—Brigand! Te voilà revenu! Enfin, me diras-tu comment, depuis neuf heures, de Beuvron à Béyant, tu as passé le temps? Le feignant! Quel malheur! Quand serais-tu rentré, si je ne t’avais pris? Au logis, scélérat! Mon dîner est brûlé.
Je dis:
—Le prix, tu l’as. Mes amis, vous aurez beau faire: pour ce qui est du chant, auprès de celle-là, vous êtes de petits enfants.
Mon éloge ne fit que la rendre plus vaine. Elle nous régala encore d’un morceau.

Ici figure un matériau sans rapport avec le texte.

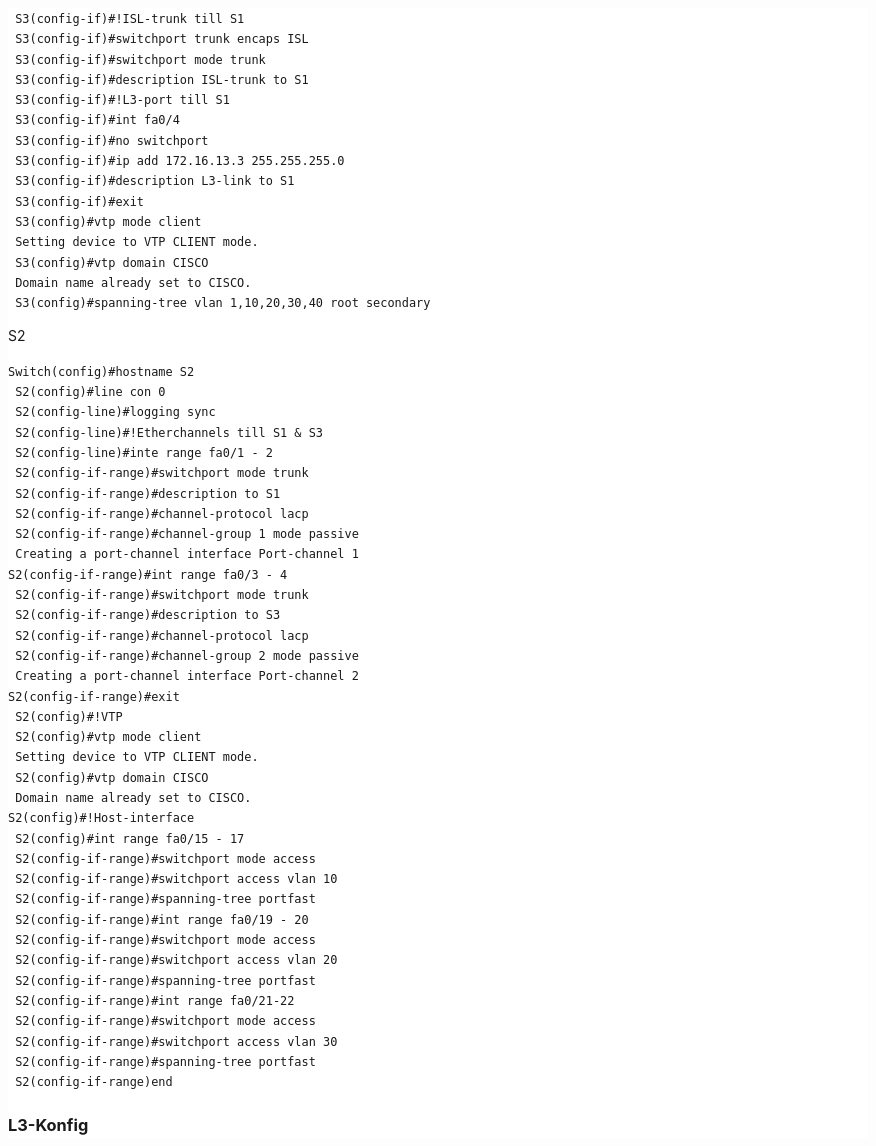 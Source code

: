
 ```
 S3(config-if)#!ISL-trunk till S1
 S3(config-if)#switchport trunk encaps ISL
 S3(config-if)#switchport mode trunk
 S3(config-if)#description ISL-trunk to S1
 S3(config-if)#!L3-port till S1
 S3(config-if)#int fa0/4
 S3(config-if)#no switchport
 S3(config-if)#ip add 172.16.13.3 255.255.255.0
 S3(config-if)#description L3-link to S1
 S3(config-if)#exit
 S3(config)#vtp mode client
 Setting device to VTP CLIENT mode.
 S3(config)#vtp domain CISCO
 Domain name already set to CISCO.
 S3(config)#spanning-tree vlan 1,10,20,30,40 root secondary
```
S2
```
Switch(config)#hostname S2
 S2(config)#line con 0
 S2(config-line)#logging sync
 S2(config-line)#!Etherchannels till S1 & S3
 S2(config-line)#inte range fa0/1 - 2
 S2(config-if-range)#switchport mode trunk
 S2(config-if-range)#description to S1
 S2(config-if-range)#channel-protocol lacp
 S2(config-if-range)#channel-group 1 mode passive
 Creating a port-channel interface Port-channel 1
S2(config-if-range)#int range fa0/3 - 4
 S2(config-if-range)#switchport mode trunk
 S2(config-if-range)#description to S3
 S2(config-if-range)#channel-protocol lacp
 S2(config-if-range)#channel-group 2 mode passive
 Creating a port-channel interface Port-channel 2
S2(config-if-range)#exit
 S2(config)#!VTP
 S2(config)#vtp mode client
 Setting device to VTP CLIENT mode.
 S2(config)#vtp domain CISCO
 Domain name already set to CISCO.
S2(config)#!Host-interface
 S2(config)#int range fa0/15 - 17
 S2(config-if-range)#switchport mode access
 S2(config-if-range)#switchport access vlan 10
 S2(config-if-range)#spanning-tree portfast
 S2(config-if-range)#int range fa0/19 - 20
 S2(config-if-range)#switchport mode access
 S2(config-if-range)#switchport access vlan 20
 S2(config-if-range)#spanning-tree portfast
 S2(config-if-range)#int range fa0/21-22
 S2(config-if-range)#switchport mode access
 S2(config-if-range)#switchport access vlan 30
 S2(config-if-range)#spanning-tree portfast
 S2(config-if-range)end
```
### L3-Konfig
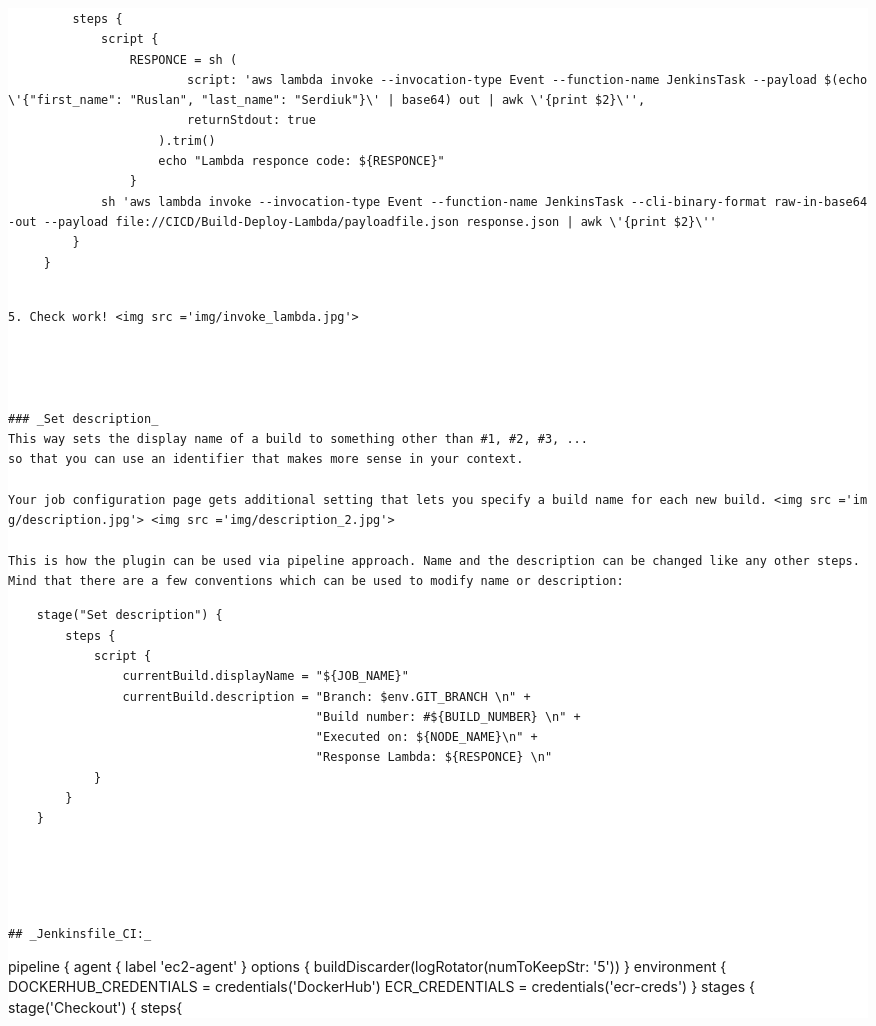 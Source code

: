              steps {
                 script {
                     RESPONCE = sh (
                             script: 'aws lambda invoke --invocation-type Event --function-name JenkinsTask --payload $(echo \'{"first_name": "Ruslan", "last_name": "Serdiuk"}\' | base64) out | awk \'{print $2}\'',
                             returnStdout: true
                         ).trim()
                         echo "Lambda responce code: ${RESPONCE}"
                     }
                 sh 'aws lambda invoke --invocation-type Event --function-name JenkinsTask --cli-binary-format raw-in-base64-out --payload file://CICD/Build-Deploy-Lambda/payloadfile.json response.json | awk \'{print $2}\''
             }
         }
   ```

5. Check work! <img src ='img/invoke_lambda.jpg'>




### _Set description_
This way sets the display name of a build to something other than #1, #2, #3, ... 
so that you can use an identifier that makes more sense in your context. 

Your job configuration page gets additional setting that lets you specify a build name for each new build. <img src ='img/description.jpg'> <img src ='img/description_2.jpg'>

This is how the plugin can be used via pipeline approach. Name and the description can be changed like any other steps. Mind that there are a few conventions which can be used to modify name or description:
```
        stage("Set description") {
            steps {
                script {
                    currentBuild.displayName = "${JOB_NAME}"
                    currentBuild.description = "Branch: $env.GIT_BRANCH \n" +
                                               "Build number: #${BUILD_NUMBER} \n" +
                                               "Executed on: ${NODE_NAME}\n" +
                                               "Response Lambda: ${RESPONCE} \n"
                }
            }
        }
```




## _Jenkinsfile_CI:_
```
pipeline {
    agent {
        label 'ec2-agent'
    }
    options {
        buildDiscarder(logRotator(numToKeepStr: '5'))
    }
    environment {
        DOCKERHUB_CREDENTIALS = credentials('DockerHub')
        ECR_CREDENTIALS = credentials('ecr-creds')
    }
    stages {
        stage('Checkout') {
            steps{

Nous criâmes:
—Bravo!... Et maintenant, rentrons. Va devant. Je te suis.
Ma femme rentrait donc, en tenant par la main ma Glodie, et suivie par les deux apprentis. Docile, mais sans hâte, j’allais en faire autant, quand de la ville haute un bruit joyeux de voix, des sonneries de cors, et le gai carillon de la tour Saint-Martin me firent, vieux flaireur, renifler l’air, en quête d’un spectacle nouveau. C’était le mariage de M. d’Amazy avec Mlle Lucrèce de Champeaux, fille du receveur des tailles et taillon.
Pour voir entrer la noce, les voilà tous qui prennent leurs jambes à leur cou, et grimpent quatre à quatre vers la place du château. Vous pensez si je fus le dernier à courir! Ce sont là des aubaines qu’on n’a point tous les jours. Seuls, Trinquet et Gadin et Fétu, les flâneurs, ne daignèrent lever leur derrière vissé au bord de la rivière, disant que ce n’était à eux, gens du faubourg, d’aller faire visite aux bourgeois de la tour. Certes, j’aime l’orgueil, et l’amour-propre est beau. Mais lui sacrifier mon divertissement..., serviteur, mon amour! Ta façon de m’aimer vaut celle du curé qui me fouettait gamin, disait-il, pour mon bien...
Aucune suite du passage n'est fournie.